**How to complete this task**
Below are some records; output all of them exactly as they read.

**Available records**
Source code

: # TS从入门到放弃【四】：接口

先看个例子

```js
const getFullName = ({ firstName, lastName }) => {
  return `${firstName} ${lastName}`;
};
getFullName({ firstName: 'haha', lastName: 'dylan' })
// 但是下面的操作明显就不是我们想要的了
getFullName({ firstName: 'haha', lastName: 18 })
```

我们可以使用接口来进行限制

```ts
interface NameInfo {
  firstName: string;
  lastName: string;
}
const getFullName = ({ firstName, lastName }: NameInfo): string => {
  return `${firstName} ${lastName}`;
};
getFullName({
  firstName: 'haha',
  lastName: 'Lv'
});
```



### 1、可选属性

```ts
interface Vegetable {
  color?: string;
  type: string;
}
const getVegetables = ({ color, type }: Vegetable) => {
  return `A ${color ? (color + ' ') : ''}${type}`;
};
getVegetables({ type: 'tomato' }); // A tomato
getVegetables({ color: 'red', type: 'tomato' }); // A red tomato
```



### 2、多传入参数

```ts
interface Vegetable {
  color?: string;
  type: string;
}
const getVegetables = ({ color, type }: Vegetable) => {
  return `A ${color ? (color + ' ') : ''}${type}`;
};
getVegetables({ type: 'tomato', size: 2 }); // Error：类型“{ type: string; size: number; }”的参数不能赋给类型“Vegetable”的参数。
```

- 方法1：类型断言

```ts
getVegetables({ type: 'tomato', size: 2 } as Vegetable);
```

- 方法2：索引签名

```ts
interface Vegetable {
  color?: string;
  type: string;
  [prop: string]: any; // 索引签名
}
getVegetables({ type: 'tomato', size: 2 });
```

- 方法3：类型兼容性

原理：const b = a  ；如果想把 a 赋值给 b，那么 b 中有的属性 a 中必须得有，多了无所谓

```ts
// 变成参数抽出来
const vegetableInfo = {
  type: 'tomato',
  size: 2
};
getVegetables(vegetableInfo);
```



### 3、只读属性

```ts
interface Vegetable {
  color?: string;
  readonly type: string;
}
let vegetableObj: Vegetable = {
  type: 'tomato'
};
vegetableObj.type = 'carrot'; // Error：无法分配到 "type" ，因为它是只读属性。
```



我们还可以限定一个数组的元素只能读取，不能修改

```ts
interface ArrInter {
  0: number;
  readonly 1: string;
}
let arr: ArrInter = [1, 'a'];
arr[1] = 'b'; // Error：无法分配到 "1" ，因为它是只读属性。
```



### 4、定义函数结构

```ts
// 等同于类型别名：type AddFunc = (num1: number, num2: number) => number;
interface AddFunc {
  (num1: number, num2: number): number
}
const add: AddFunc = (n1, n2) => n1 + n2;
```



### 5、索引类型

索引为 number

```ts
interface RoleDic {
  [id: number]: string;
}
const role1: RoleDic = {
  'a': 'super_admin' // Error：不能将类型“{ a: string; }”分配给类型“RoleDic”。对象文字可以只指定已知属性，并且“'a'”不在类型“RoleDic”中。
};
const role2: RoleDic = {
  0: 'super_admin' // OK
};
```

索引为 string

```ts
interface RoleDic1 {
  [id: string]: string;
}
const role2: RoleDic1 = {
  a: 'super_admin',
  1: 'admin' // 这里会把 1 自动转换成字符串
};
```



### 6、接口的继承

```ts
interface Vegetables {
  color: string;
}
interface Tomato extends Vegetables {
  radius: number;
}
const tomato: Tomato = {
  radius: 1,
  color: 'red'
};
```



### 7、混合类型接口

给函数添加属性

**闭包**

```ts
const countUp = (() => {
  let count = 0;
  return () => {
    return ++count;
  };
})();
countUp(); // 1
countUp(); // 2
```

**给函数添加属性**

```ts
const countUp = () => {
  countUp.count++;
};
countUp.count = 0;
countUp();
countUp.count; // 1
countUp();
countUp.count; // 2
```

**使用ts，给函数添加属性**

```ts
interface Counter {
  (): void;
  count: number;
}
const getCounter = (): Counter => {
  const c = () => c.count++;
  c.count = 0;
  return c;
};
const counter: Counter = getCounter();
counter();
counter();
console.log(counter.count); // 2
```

**Solution below**
Source code

: # TS从入门到放弃【四】：接口

先看个例子

```js
const getFullName = ({ firstName, lastName }) => {
  return `${firstName} ${lastName}`;
};
getFullName({ firstName: 'haha', lastName: 'dylan' })
// 但是下面的操作明显就不是我们想要的了
getFullName({ firstName: 'haha', lastName: 18 })
```

我们可以使用接口来进行限制

```ts
interface NameInfo {
  firstName: string;
  lastName: string;
}
const getFullName = ({ firstName, lastName }: NameInfo): string => {
  return `${firstName} ${lastName}`;
};
getFullName({
  firstName: 'haha',
  lastName: 'Lv'
});
```



### 1、可选属性

```ts
interface Vegetable {
  color?: string;
  type: string;
}
const getVegetables = ({ color, type }: Vegetable) => {
  return `A ${color ? (color + ' ') : ''}${type}`;
};
getVegetables({ type: 'tomato' }); // A tomato
getVegetables({ color: 'red', type: 'tomato' }); // A red tomato
```



### 2、多传入参数

```ts
interface Vegetable {
  color?: string;
  type: string;
}
const getVegetables = ({ color, type }: Vegetable) => {
  return `A ${color ? (color + ' ') : ''}${type}`;
};
getVegetables({ type: 'tomato', size: 2 }); // Error：类型“{ type: string; size: number; }”的参数不能赋给类型“Vegetable”的参数。
```

- 方法1：类型断言

```ts
getVegetables({ type: 'tomato', size: 2 } as Vegetable);
```

- 方法2：索引签名

```ts
interface Vegetable {
  color?: string;
  type: string;
  [prop: string]: any; // 索引签名
}
getVegetables({ type: 'tomato', size: 2 });
```

- 方法3：类型兼容性

原理：const b = a  ；如果想把 a 赋值给 b，那么 b 中有的属性 a 中必须得有，多了无所谓

```ts
// 变成参数抽出来
const vegetableInfo = {
  type: 'tomato',
  size: 2
};
getVegetables(vegetableInfo);
```



### 3、只读属性

```ts
interface Vegetable {
  color?: string;
  readonly type: string;
}
let vegetableObj: Vegetable = {
  type: 'tomato'
};
vegetableObj.type = 'carrot'; // Error：无法分配到 "type" ，因为它是只读属性。
```



我们还可以限定一个数组的元素只能读取，不能修改

```ts
interface ArrInter {
  0: number;
  readonly 1: string;
}
let arr: ArrInter = [1, 'a'];
arr[1] = 'b'; // Error：无法分配到 "1" ，因为它是只读属性。
```



### 4、定义函数结构

```ts
// 等同于类型别名：type AddFunc = (num1: number, num2: number) => number;
interface AddFunc {
  (num1: number, num2: number): number
}
const add: AddFunc = (n1, n2) => n1 + n2;
```



### 5、索引类型

索引为 number

```ts
interface RoleDic {
  [id: number]: string;
}
const role1: RoleDic = {
  'a': 'super_admin' // Error：不能将类型“{ a: string; }”分配给类型“RoleDic”。对象文字可以只指定已知属性，并且“'a'”不在类型“RoleDic”中。
};
const role2: RoleDic = {
  0: 'super_admin' // OK
};
```

索引为 string

```ts
interface RoleDic1 {
  [id: string]: string;
}
const role2: RoleDic1 = {
  a: 'super_admin',
  1: 'admin' // 这里会把 1 自动转换成字符串
};
```



### 6、接口的继承

```ts
interface Vegetables {
  color: string;
}
interface Tomato extends Vegetables {
  radius: number;
}
const tomato: Tomato = {
  radius: 1,
  color: 'red'
};
```



### 7、混合类型接口

给函数添加属性

**闭包**

```ts
const countUp = (() => {
  let count = 0;
  return () => {
    return ++count;
  };
})();
countUp(); // 1
countUp(); // 2
```

**给函数添加属性**

```ts
const countUp = () => {
  countUp.count++;
};
countUp.count = 0;
countUp();
countUp.count; // 1
countUp();
countUp.count; // 2
```

**使用ts，给函数添加属性**

```ts
interface Counter {
  (): void;
  count: number;
}
const getCounter = (): Counter => {
  const c = () => c.count++;
  c.count = 0;
  return c;
};
const counter: Counter = getCounter();
counter();
counter();
console.log(counter.count); // 2
```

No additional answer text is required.